Since that time, the company has grown by leaps and bounds to become one of the most popular names in online investing. They secured IPO status in August 1996. While the primary focus of E*Trade is online account management, they have seen the desire and need for brick and mortar stores for their customers.

Headquartered in New York, E*Trade currently has 30 physical branches for it’s customers to go to in person. To accompany this, they also offer toll free customer service numbers and online services to aid each investor in his or her own portfolio, situation or questions they may face.

E*Trade owns its own bank that allows them to maximize their brokerage funds value through their trades. The IPO trades under the NASDAQ market with the ETFC handle. They offer sign up bonuses and percentage and flat rate fees based on the types of stocks, bonds, EFTs and mutual funds you are investing in.

You can use the E*Trade login on the computer or through the mobile app to gain access to your account, their services and make trades or update your portfolio.

Fidelity

Fidelity is a name synonymous with investing. Since their inception they have been at the forefront of trading research, development and technology. Of their core values, they most pride themselves on customer relations and education.

Fidelity has been around since 1946 and has been a private, family owned company ever since. The company goes out of their way to ensure that every customer has the knowledge needed for sound investing. In 1983, they opened their first investment center open to the public with the draw that anyone could walk in off the street and have any question answered at any time.

A year later, in 1984, Fidelity sent out a floppy disc with the Fidelity Investor’s Express program on it. This allowed individuals to make investments and portfolio changes on their computers. While there wasn’t an online option at the time, the convenience won over a lot of investors.

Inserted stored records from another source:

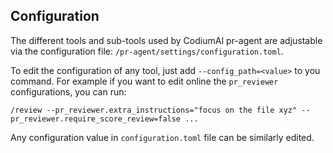 ## Configuration

The different tools and sub-tools used by CodiumAI pr-agent are adjustable via the configuration file: `/pr-agent/settings/configuration.toml`.

To edit the configuration of any tool, just add `--config_path=<value>` to you command.
For example if you want to edit online the `pr_reviewer` configurations, you can run:
```
/review --pr_reviewer.extra_instructions="focus on the file xyz" --pr_reviewer.require_score_review=false ...
```

Any configuration value in `configuration.toml` file can be similarly edited.


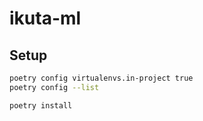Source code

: # ikuta-ml

## Setup

```sh
poetry config virtualenvs.in-project true
poetry config --list

poetry install
```
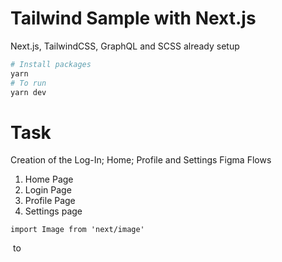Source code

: # Tailwind Sample with Next.js

Next.js, TailwindCSS, GraphQL and SCSS already setup
```bash
# Install packages
yarn 
# To run 
yarn dev
```


# Task
Creation of the Log-In; Home; Profile and Settings Figma Flows
1. Home Page
2. Login Page
3. Profile Page
4. Settings page


`import Image from 'next/image'`
<!-- and Change all images from  -->
<img > to
<Image >



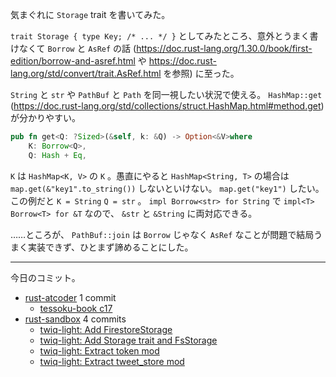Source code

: 気まぐれに `Storage` trait を書いてみた。

`trait Storage { type Key; /* ... */ }` としてみたところ、意外とうまく書けなくて `Borrow` と `AsRef` の話 (<https://doc.rust-lang.org/1.30.0/book/first-edition/borrow-and-asref.html> や <https://doc.rust-lang.org/std/convert/trait.AsRef.html> を参照) に至った。

`String` と `str` や `PathBuf` と `Path` を同一視したい状況で使える。 `HashMap::get` (<https://doc.rust-lang.org/std/collections/struct.HashMap.html#method.get>) が分かりやすい。

```rust
pub fn get<Q: ?Sized>(&self, k: &Q) -> Option<&V>where
    K: Borrow<Q>,
    Q: Hash + Eq,
```

`K` は `HashMap<K, V>` の `K` 。愚直にやると `HashMap<String, T>` の場合は `map.get(&"key1".to_string())` しないといけない。 `map.get("key1")` したい。
この例だと `K = String` `Q = str` 。 `impl Borrow<str> for String` で `impl<T> Borrow<T> for &T` なので、 `&str` と `&String` に両対応できる。

……ところが、 `PathBuf::join` は `Borrow` じゃなく `AsRef` なことが問題で結局うまく実装できず、ひとまず諦めることにした。

---

今日のコミット。

- [rust-atcoder](https://github.com/bouzuya/rust-atcoder) 1 commit
  - [tessoku-book c17](https://github.com/bouzuya/rust-atcoder/commit/52fe0c330ec1d4cd7388c2cee31ece4b32c4f643)
- [rust-sandbox](https://github.com/bouzuya/rust-sandbox) 4 commits
  - [twiq-light: Add FirestoreStorage](https://github.com/bouzuya/rust-sandbox/commit/297cfdcdb85acac12637e91645ccd41fb74d52d3)
  - [twiq-light: Add Storage trait and FsStorage](https://github.com/bouzuya/rust-sandbox/commit/b094acd699bca6a84e003531d9b89823ef24a6f6)
  - [twiq-light: Extract token mod](https://github.com/bouzuya/rust-sandbox/commit/d45f207f62b7ea2419b41badf849bb9e9186101b)
  - [twiq-light: Extract tweet_store mod](https://github.com/bouzuya/rust-sandbox/commit/c154fa456e2fa1a8d836ab0616fa2553675a6062)
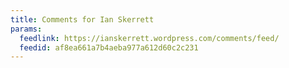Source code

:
 ```yaml
---
title: Comments for Ian Skerrett
params:
  feedlink: https://ianskerrett.wordpress.com/comments/feed/
  feedid: af8ea661a7b4aeba977a612d60c2c231
---
```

In 2008, Fidelity released Fidelity WealthCentral. The online wealth management system has transformed into the company’s online services platform. Now complete with web based or mobile app integration for your portfolio management.

Scottrade

Scottrade isn’t as old as some of the other well-known names, but their focus and determination made them a leader in online trading. Founded in 1980 under the name Scottsdale Securities, the company set out to change discount brokerage business.

Unlike other companies, Scottrade wasn’t out to transform the internet, in fact, they were transformed by the internet. In 2000 the company re-branded from Scottsdale Securities to Scottrade for the simple reason that the domain name was available.

By 2004, after the dot com burst, the company had regained itself and kept moving forward. By the end of 2004 over 98 percent of all trades handled by Scottrade were done online. Because of their ease of use, free advice and use of the internet, Scottrade introduced their mobile app.

Using the app, investors could take full control of their trades, stocks and portfolios using only their cell phones. This movement soon became the norm for most other online brokerage firms.

In September 2017, TD Ameritrade acquired Scottrade as a merger, allowing the company to continue the use of the name that has become so familiar across America.

Charles Schwab Corporation

Like most other companies, Schwab hit the online boom of the late 1990s. The company, founded in 1971, has grown to one of the largest trading platforms in the world. They offer online and in person trading and haven’t slowed down.

Their research and development teams have scouted some of the best minds to keep them on top of the industry and allow them to better serve their customers. Their mobile app and online trading give their investors the opportunity to manage their wealth and assets 24 hours a day, seven days a week, even allowing for instant, overnight trades and paperless statements.

In Conclusion

You have a lot of choices when it comes to online investment services. Which one you choose is up to you. Thorough research for things such as trading abilities, fees, percentages and availabilities need to be investigated.

With the tools at your fingertips, online trading has never been more secure, informative or user-friendly.